Tout le monde, ou presque, a une histoire d'un soir, de quelques semaines, voire d'une vie, avec un ami. Certaines ont été merveilleuses, d'autres ont terriblement mal fini. Et d'autres, enfin, durent encore, parce qu'elles se sont transformées. L'ami, devenu amant, est devenu amour. Oui, c'est cliché, mais c'est ainsi. Exactement comme à Hollywood.

En effet, le sujet est archi exploité au cinéma. De When Harry Met Sally à The F Word, en passant par Sex Friends ou Friends With Benefits, le thème alimente à qui mieux mieux les comédies à l'eau de rose. Pour cause : il est non seulement très commun, mais hyper controversé. Alors, bonne ou mauvaise idée ?

À la lumière de nos discussions, il semble y avoir trois cas de figure.

LA TRÈS MAUVAISE IDÉE

« Les vraies grandes amies que j'ai eues dans ma vie, ça a fini en relations sexuelles. Et c'était une très mauvaise idée, parce qu'il est impossible de maintenir la relation d'amitié par la suite », lance Maxime, 27 ans. Visiblement, il n'est pas le seul de cet avis.

« Ça m'est arrivé. Et c'était une mauvaise chose. On ne se côtoie plus. Mon ami a eu envie de développer une relation, pas moi », raconte Marianne, 28 ans.

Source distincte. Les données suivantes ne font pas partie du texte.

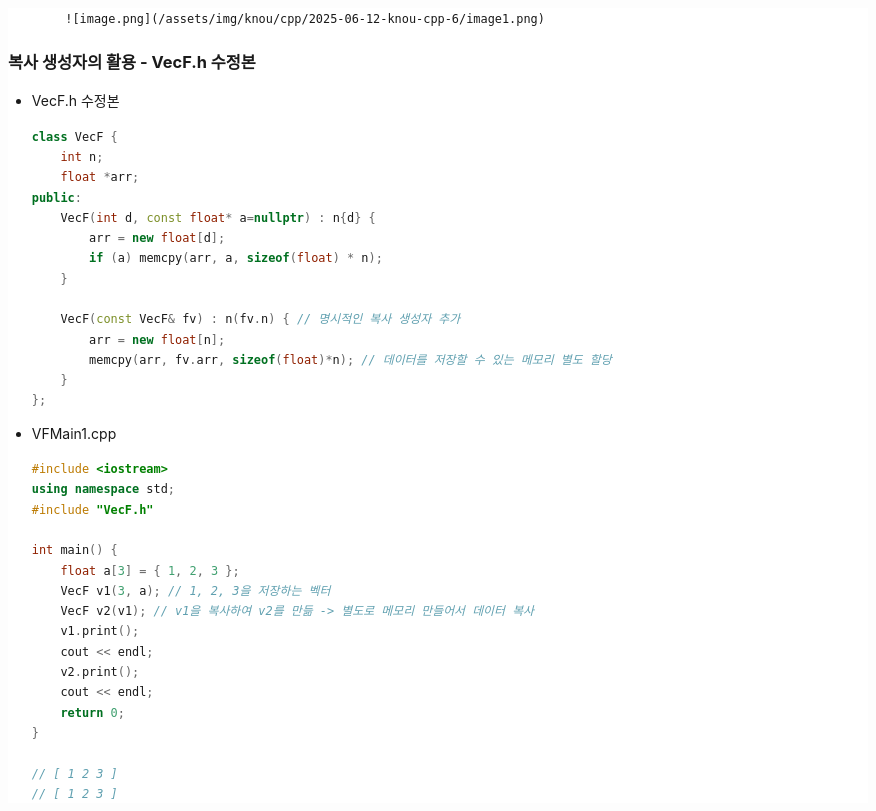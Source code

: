             ![image.png](/assets/img/knou/cpp/2025-06-12-knou-cpp-6/image1.png)
            

### 복사 생성자의 활용 - VecF.h 수정본

- VecF.h 수정본
    
    ```cpp
    class VecF {
    	int n;
    	float *arr;
    public:
        VecF(int d, const float* a=nullptr) : n{d} {
            arr = new float[d];
            if (a) memcpy(arr, a, sizeof(float) * n);
        }
        
        VecF(const VecF& fv) : n(fv.n) { // 명시적인 복사 생성자 추가
            arr = new float[n];
            memcpy(arr, fv.arr, sizeof(float)*n); // 데이터를 저장할 수 있는 메모리 별도 할당
        }
    };
    ```
    
- VFMain1.cpp
    
    ```cpp
    #include <iostream>
    using namespace std;
    #include "VecF.h"
    
    int main() {
        float a[3] = { 1, 2, 3 };
        VecF v1(3, a); // 1, 2, 3을 저장하는 벡터
        VecF v2(v1); // v1을 복사하여 v2를 만듦 -> 별도로 메모리 만들어서 데이터 복사
        v1.print();
        cout << endl;
        v2.print();
        cout << endl;
        return 0;
    }
    
    // [ 1 2 3 ]
    // [ 1 2 3 ]
    ```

C'est d'ailleurs ce qui est arrivé à Sophie, 28 ans, qui est littéralement tombée amoureuse de son ami. Lui, pourtant, avait été très clair. « Il ne voulait pas de blonde. » Du coup, ils se sont mis à « se voir », bref, se texter régulièrement pour baiser, quasi dans l'instant. « Et la minute qu'on a couché ensemble, c'est devenu que ça. »

LA TRÈS BONNE IDÉE

À l'autre extrême, plusieurs ont aussi développé de très belles relations avec des amis. C'est le cas de Rémi, 31 ans. « Une amie avec qui je couchais est devenue ma blonde. Avec elle, il y avait une barrière qui était déjà tombée. »

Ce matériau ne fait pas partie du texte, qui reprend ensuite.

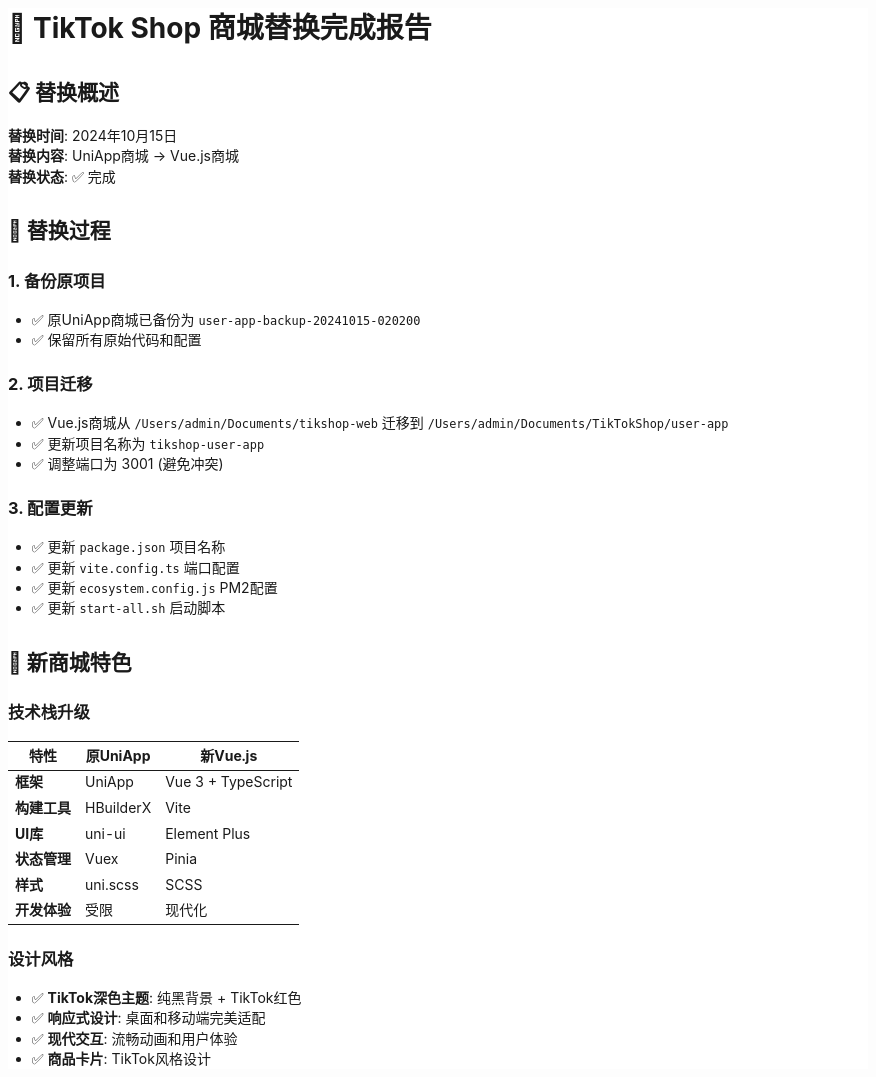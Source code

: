 # 🎉 TikTok Shop 商城替换完成报告

## 📋 替换概述

**替换时间**: 2024年10月15日  
**替换内容**: UniApp商城 → Vue.js商城  
**替换状态**: ✅ 完成

## 🔄 替换过程

### 1. 备份原项目
- ✅ 原UniApp商城已备份为 `user-app-backup-20241015-020200`
- ✅ 保留所有原始代码和配置

### 2. 项目迁移
- ✅ Vue.js商城从 `/Users/admin/Documents/tikshop-web` 迁移到 `/Users/admin/Documents/TikTokShop/user-app`
- ✅ 更新项目名称为 `tikshop-user-app`
- ✅ 调整端口为 3001 (避免冲突)

### 3. 配置更新
- ✅ 更新 `package.json` 项目名称
- ✅ 更新 `vite.config.ts` 端口配置
- ✅ 更新 `ecosystem.config.js` PM2配置
- ✅ 更新 `start-all.sh` 启动脚本

## 🎯 新商城特色

### 技术栈升级
| 特性 | 原UniApp | 新Vue.js |
|------|----------|----------|
| **框架** | UniApp | Vue 3 + TypeScript |
| **构建工具** | HBuilderX | Vite |
| **UI库** | uni-ui | Element Plus |
| **状态管理** | Vuex | Pinia |
| **样式** | uni.scss | SCSS |
| **开发体验** | 受限 | 现代化 |

### 设计风格
- ✅ **TikTok深色主题**: 纯黑背景 + TikTok红色
- ✅ **响应式设计**: 桌面和移动端完美适配
- ✅ **现代交互**: 流畅动画和用户体验
- ✅ **商品卡片**: TikTok风格设计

Même son de cloche de la part d'Anne, 43 ans, en couple depuis pas moins de 17 ans avec un homme qui n'était à la base que son ami. « On avait une complicité. Ça a tout rendu facile. C'est comme si ça allait de soi. »

De soi? « Avec un ami, on dirait qu'on a peut-être moins de pudeur, notre amitié était basée sur l'humour, et on a transposé ça dans notre sexualité. »

L'EXCELLENT PLAN CUL

Pour Mimi, 50 ans, officiellement lesbienne, mais bi à ses heures (« je préfère les femmes, mais j'adore les hommes! »), coucher avec un ami, c'est tout simplement « the best! ». « Dommage que ce ne soit pas plus fréquent! »

C'est aussi avec des amis hommes qu'elle dit avoir eu les meilleures expériences du genre. « Coucher avec mes amies filles? On est trop proches. La ligne est trop mince. Tout de suite, on se demande si on veut une relation », déplore-t-elle. Avec les hommes? « Le sexe est plus facile. Ils ont appris à dissocier la sexualité de l'amour, croit-elle. C'est pour ça que j'ai un penchant pour les hommes. »

« Ça a quelque chose d'hygiénique. Mais c'est sûr qu'il faut être avec des gens matures. »

- Mimi, 50 ans

DE PLUS EN PLUS FRÉQUENT

La sexologue Sophie Brousseau voit de plus en plus de gens, début quarantaine, séparés, qui se retrouvent à fréquenter des « sex friends » et autres « amis VIP ». « Ils ont des besoins sexuels mais ne veulent pas s'engager de peur d'avoir de la peine. » Ce qu'ils cherchent? « De l'affection, après une peine d'amour. »

Son avis? « Bien sûr, cela satisfait certains besoins. On a tous une libido, un besoin d'affection, mais il faut que ce soit clair entre les deux. Parce que des fois, il y en a un qui tombe amoureux... »

Il faut dire que l'ami a le grand avantage d'être un terrain plus ou moins connu. Pas de bibittes ou de cadavres dans le placard à l'horizon.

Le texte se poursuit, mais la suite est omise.